Ketika Julia tiba di altar, Rendi menyambut tangannya dengan lembut. "Kamu terlihat cantik dan luar biasa," bisiknya pelan.
Julia hanya tersenyum, "Kamu juga terlihat tampan dan terlihat hebat dalam balutan jas itu."
Janji-janji suci diucapkan, dan seiring dengan itu, kehidupan awal dari babak baru dalam hidup mereka resmi dimulai. Namun, di balik senyuman kebahagiaan itu, Julia menyadari bahwa pernikahan ini juga berarti memulai perjalanan yang penuh dengan tantangan yang harus ia hadapi kedepannya.
....
Musik jazz yang lembut mengalun di udara, menambah kesan mewah pada pesta yang dihadiri oleh kalangan atasㅡterutama oleh beberapa rekan dari keluarga Rendi. Semua tamu tampak menikmati suasana, bercakap-cakap dengan gembira sambil sesekali melempar pandangan penuh kekaguman ke arah Julia dan Rendi, pasangan yang menjadi pusat perhatian malam itu.
Di dekat meja prasmanan, hidangan mewah tersaji dengan sempurna.

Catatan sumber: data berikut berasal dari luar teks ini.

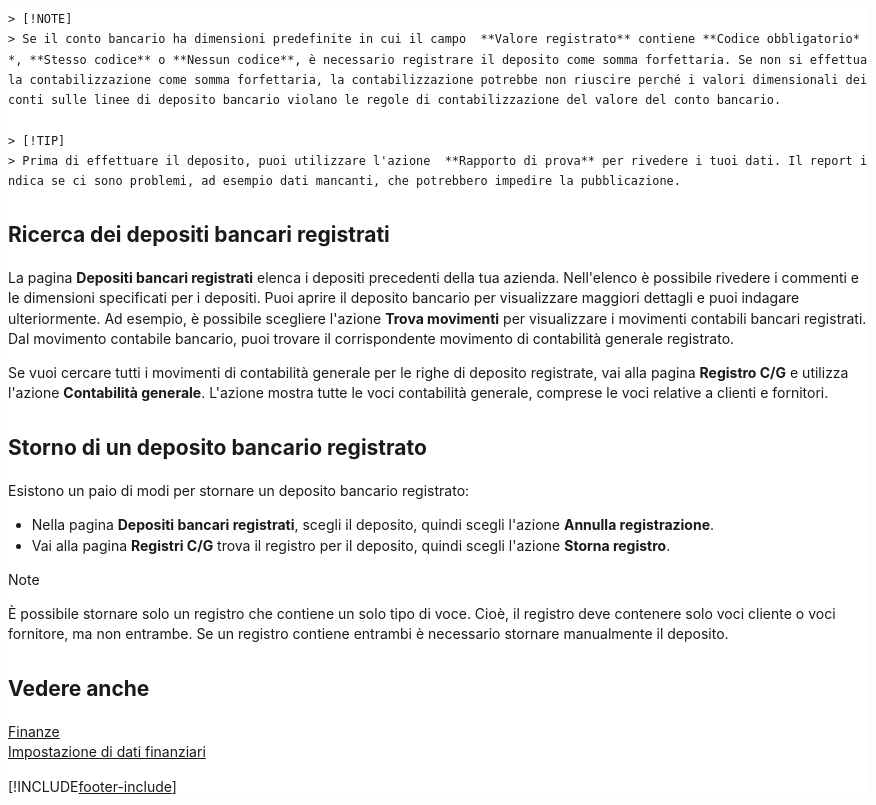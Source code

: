     > [!NOTE]
    > Se il conto bancario ha dimensioni predefinite in cui il campo  **Valore registrato** contiene **Codice obbligatorio**, **Stesso codice** o **Nessun codice**, è necessario registrare il deposito come somma forfettaria. Se non si effettua la contabilizzazione come somma forfettaria, la contabilizzazione potrebbe non riuscire perché i valori dimensionali dei conti sulle linee di deposito bancario violano le regole di contabilizzazione del valore del conto bancario.

    > [!TIP]
    > Prima di effettuare il deposito, puoi utilizzare l'azione  **Rapporto di prova** per rivedere i tuoi dati. Il report indica se ci sono problemi, ad esempio dati mancanti, che potrebbero impedire la pubblicazione.  

## <a name="find-posted-bank-deposits"></a>Ricerca dei depositi bancari registrati

La pagina **Depositi bancari registrati** elenca i depositi precedenti della tua azienda. Nell'elenco è possibile rivedere i commenti e le dimensioni specificati per i depositi. Puoi aprire il deposito bancario per visualizzare maggiori dettagli e puoi indagare ulteriormente. Ad esempio, è possibile scegliere l'azione **Trova movimenti** per visualizzare i movimenti contabili bancari registrati. Dal movimento contabile bancario, puoi trovare il corrispondente movimento di contabilità generale registrato.

Se vuoi cercare tutti i movimenti di contabilità generale per le righe di deposito registrate, vai alla pagina **Registro C/G** e utilizza l'azione **Contabilità generale**. L'azione mostra tutte le voci contabilità generale, comprese le voci relative a clienti e fornitori.

## <a name="reverse-a-posted-bank-deposit"></a>Storno di un deposito bancario registrato

Esistono un paio di modi per stornare un deposito bancario registrato:

* Nella pagina **Depositi bancari registrati**, scegli il deposito, quindi scegli l'azione **Annulla registrazione**.
* Vai alla pagina **Registri C/G** trova il registro per il deposito, quindi scegli l'azione **Storna registro**.

> [!NOTE]
> È possibile stornare solo un registro che contiene un solo tipo di voce. Cioè, il registro deve contenere solo voci cliente o voci fornitore, ma non entrambe. Se un registro contiene entrambi è necessario stornare manualmente il deposito.

## <a name="see-also"></a>Vedere anche

[Finanze](finance.md)  
[Impostazione di dati finanziari](finance.md)  

[!INCLUDE[footer-include](includes/footer-banner.md)]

Meja-meja panjang penuh dengan berbagai pilihan makanan: mulai dari hidangan Eropa klasik seperti steak medium-rare, salmon panggang dengan saus lemon, hingga hidangan Asia yang menggugah selera seperti sushi, udang tempura, dan dim sum. Ada juga meja pencuci mulut, menampilkan menara kecil macaron berwarna-warni, kue tart dengan lapisan buah segar, dan cokelat praline yang tersaji dalam nampan perak mengilap.
Senyuman Julia terpancar cerah meski matanya sedikit lelah setelah prosesi panjang. Di antara tamu undangan, Bona dan Caitlin muncul dengan gaun terbaik mereka. Bona mengenakan gaun satin biru tua yang berkilau lembut di bawah cahaya lampu, sementara Caitlin tampil menawan dalam balutan gaun ungu pastel yang mengikuti lekuk tubuhnya dengan anggun.